LA MONTANA MAGNETICA
En esta región del mito se sitúan también, a modo de barreras que impiden su acceso, mares interiores de difícil navegación, montañas abruptas, tribus antropófagas, ciudades de hechiceros y selvas—la jungla de Kipling—llenas de grandes serpientes, simios feroces y toda esa fauna fabulosa que se nos describe en las historias de Hasán el de Bazra y en la relación de los siete viajes de Simbad, el marino.

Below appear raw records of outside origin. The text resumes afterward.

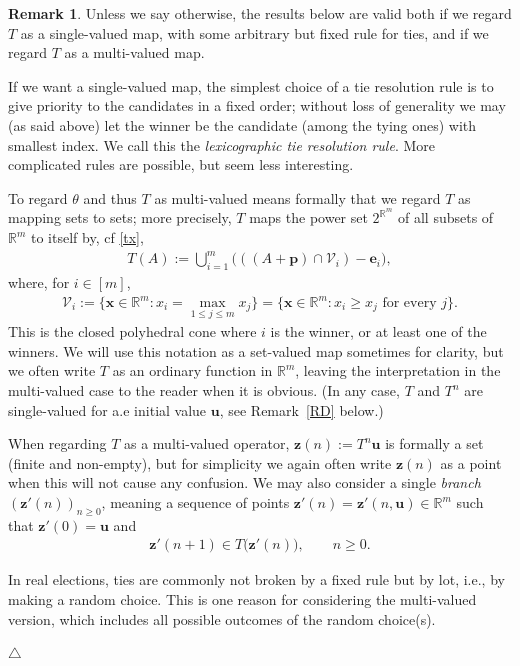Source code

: \documentclass[11pt,reqno,tbtags,a4paper]{amsart}
\numberwithin{equation}{section}
\renewcommand\le{\leq}
\renewcommand\ge{\geq}
\renewcommand\leq{\leqslant}
\renewcommand\geq{\geqslant}
\theoremstyle{plain}%
\theoremstyle{definition}
\newcommand\xqed[1]{%
    \leavevmode\unskip\penalty9999 \hbox{}\nobreak\hfill
    \quad\hbox{#1}}
\newtheorem{remarkqqq}[theorem]{Remark}
\newenvironment{remark}{\begin{remarkqqq}}
  {\xqed{$\triangle$}\end{remarkqqq}}
\theoremstyle{remark}
\newcommand{\refR}[1]{Remark~\ref{#1}}
\newcommand\bigset[1]{\ensuremath{\bigl\{#1\bigr\}}}
\newcommand\bigpar[1]{\bigl(#1\bigr)}
\newcommand\punkt{\xperiod}    %
\newcommand\cf{cf\punkt}
\newcommand{\aex}{a.e\punkt}
\newcommand\bbR{\mathbb R}
\newcommand\cV{\mathcal V}
\newcommand\ve{\mathbf{e}}
\newcommand\vp{\mathbf{p}}
\newcommand\vu{\mathbf{u}}
\newcommand\vx{\mathbf{x}}
\newcommand\vz{\mathbf{z}}
\newcommand\0{{\boldsymbol 0}}
\newcommand\1{{\boldsymbol 1}}
\begin{document}
\begin{remark}\label{Rmulti}
Unless we say otherwise, the results below are valid both if we regard $T$
as a single-valued map, with some arbitrary but fixed rule for ties, and 
if we regard $T$ as a multi-valued map.

If we want a single-valued map, the simplest choice
of a tie resolution rule
is to give priority to 
the candidates in a fixed order;
without loss of generality we may (as said above)
let the winner be the candidate (among the tying ones) with smallest index.
We call this the \emph{lexicographic tie resolution rule}.
More complicated rules are possible, but seem less interesting.

To regard $\theta$ and thus $T$ as multi-valued means formally that
we regard $T$ as mapping sets to sets; more precisely, $T$ maps the power set
$2^{\bbR^m}$ of all subsets of $\bbR^m$ to itself by, \cf{} \eqref{tx},
\begin{align}\label{txa}
  T(A) := \bigcup_{i=1}^m \bigpar{((A+\vp)\cap \cV_i) - \ve_i},
\end{align}
where, for $i\in[m]$,
\begin{align}
\cV_i:=\bigset{\vx\in\bbR^m: x_i=\max_{1\le j\le m}x_j}
=\bigset{\vx\in\bbR^m: x_i\ge x_j\text{ for every }j}.
\end{align}
This is the closed polyhedral cone where $i$ is the winner, or at
least one of the winners.
We will use this notation as a set-valued map sometimes for clarity, but we
often write $T$ as an ordinary function in $\bbR^m$, leaving 
the  interpretation in the multi-valued case to the reader when it is obvious.
(In any case, $T$ and $T^n$ are single-valued for \aex{} initial value
$\vu$, see \refR{RD} below.)

When regarding $T$ as a multi-valued operator, $\vz(n):=T^n\vu$ is formally
a set (finite and non-empty), but for simplicity we again often write
$\vz(n)$ as a point when this will not cause any confusion.
We may also consider a single \emph{branch}
$(\vz'(n))_{n\ge0}$, meaning a sequence of points 
$\vz'(n)=\vz'(n,\vu)\in\bbR^m$
such that $\vz'(0)=\vu$ and 
\begin{align}\label{branch}
%
\vz'(n+1)\in T\bigl(\vz'(n)\bigr),
\qquad n\ge0.
\end{align}

In real elections, ties are commonly not broken by a fixed rule but by lot,
i.e., by making a random choice. This is one reason for considering the
multi-valued version, which includes all possible outcomes of the random
choice(s).


\end{remark}
\end{document}
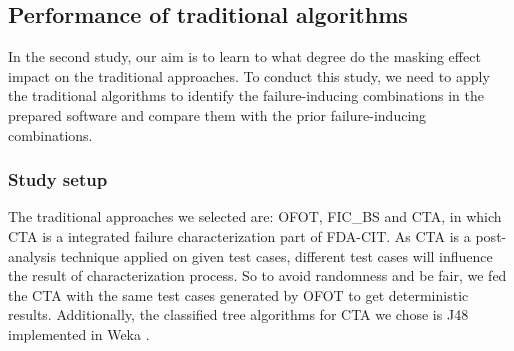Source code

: \documentclass{sig-alternate}
\begin{document}
\subsection{Performance of traditional algorithms}
In the second study, our aim is to learn to what degree do the masking effect impact on the traditional approaches. To conduct this study, we need to apply the traditional algorithms to identify the failure-inducing combinations in the prepared software and compare them with the prior failure-inducing combinations.

%


\subsubsection{Study setup}
The traditional approaches we selected are: OFOT\cite{nie2011minimal}, FIC\_BS \cite{zhang2011characterizing} and CTA\cite{yilmaz2006covering}, in which CTA is a integrated failure characterization part of FDA-CIT\cite{yilmaz2013reducing}. As CTA is a post-analysis technique applied on given test cases, different test cases will influence the result of characterization process. So to avoid randomness and be fair, we fed the CTA with the same test cases generated by OFOT to get deterministic results. Additionally, the classified tree algorithms for CTA we chose is J48 implemented in Weka \cite{hall2009weka}. %
\end{document}
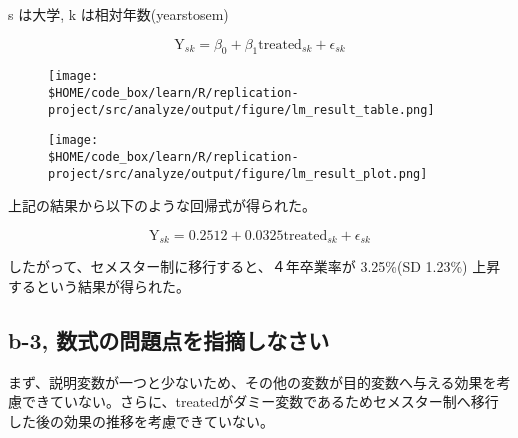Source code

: \documentclass[a4paper]{jsarticle}
\begin{document}
s は大学, k は相対年数(yearstosem)

\begin{displaymath}
  \text{Y}_{sk} = \beta_0 + \beta_1 \text{treated}_{sk}  + \epsilon_{sk}
\end{displaymath}


\begin{figure}[H]
  \centering
  \texttt{[image: \\\$HOME/code\_box/learn/R/replication-project/src/analyze/output/figure/lm\_result\_table.png]}

\end{figure}

\begin{figure}[H]
  \centering
  \texttt{[image: \\\$HOME/code\_box/learn/R/replication-project/src/analyze/output/figure/lm\_result\_plot.png]}

\end{figure}

上記の結果から以下のような回帰式が得られた。

\begin{displaymath}
  \text{Y}_{sk} = 0.2512 + 0.0325 \text{treated}_{sk}  + \epsilon_{sk}
\end{displaymath}

したがって、セメスター制に移行すると、４年卒業率が 3.25\%(SD 1.23\%) 上昇するという結果が得られた。

\subsection*{b-3, 数式の問題点を指摘しなさい}

まず、説明変数が一つと少ないため、その他の変数が目的変数へ与える効果を考慮できていない。さらに、treatedがダミー変数であるためセメスター制へ移行した後の効果の推移を考慮できていない。
\end{document}
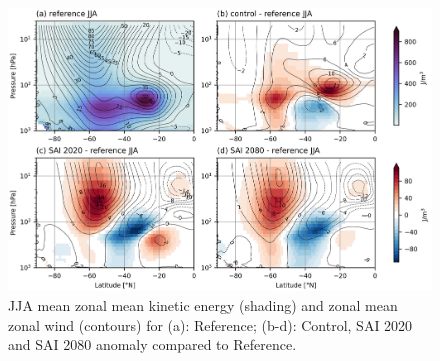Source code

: \begin{figure}[H]
	\centering
	\includegraphics[width=0.95\linewidth]{images/KE_U_zmdiff_JJA.png}
	\caption{JJA mean zonal mean kinetic energy (shading) and zonal mean zonal wind (contours) for (a): Reference; (b-d): Control, SAI 2020 and SAI 2080 anomaly compared to Reference.}
	\label{fig:KE_U_zmdiff_JJA}
\end{figure}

Entre esos accidentes geográficos descuella, en primer término, la famosa montaña magnética, que aparece ya en la historia del tercer zâluk, el primero de los personajes de Las mil y una noches, que aborda a esos parajes.
En la Historia del alhamel y las mocitas nos cuenta el mismo zâluk cómo el barco en que navegaba hubo de estrellarse contra la referida montaña, que, con su poder magnético, atrajo a sí al navío, provocando su desintegración.
La montaña magnética, o montaña-imán, era, según esa referencia del príncipe náufrago, una negra montaña en cuya cumbre se alzaba un caballero de bronce, jinete en un corcel del mismo metal, y que en su pecho ostentaba una gran plancha de plomo, con una inscripción mágica, en la que se decía que allí habrían de estrellarse todos los navíos mientras el tal jinete se tuviese en pie sobre su cabalgadura.
Como es natural, todo alrededor de la montaña veíanse restos de embarcaciones, cuyos clavos y herrajes saltaran y se desprendieran por efecto de la acción de aquella mole de piedra imán.
Esta es la primera noticia que aparece en el libro sobre esa fabulosa montaña, que el primero en mencionar fue Ptolomeo al hablar de las islas Maniolei, en la India extragangética, y que luego, en la Edad Media, pasa a figurar en la literatura caballeresca de Occidente, encontrándosela por ejemplo en la Historia del duque Ernesto de Baviera, compuesta a fines del siglo XII por el poeta alemán Enrique de Weldeck, y en la novela francesa titulada Descripción, forma e historia del noble caballero Berino y del valiente y muy caballeresco campeón Aigres del Imán, su hijo.
También Rabelais se hace eco de esa leyenda y asegura que el ajo es poderoso a neutralizar el efecto desintegrador del imán.
Pueden relacionarse, asimismo, con estas montañas magnéticas las montañas de diamante que Mandeville describe, y la roca magnética de Puttock, en su Peter Wilkins.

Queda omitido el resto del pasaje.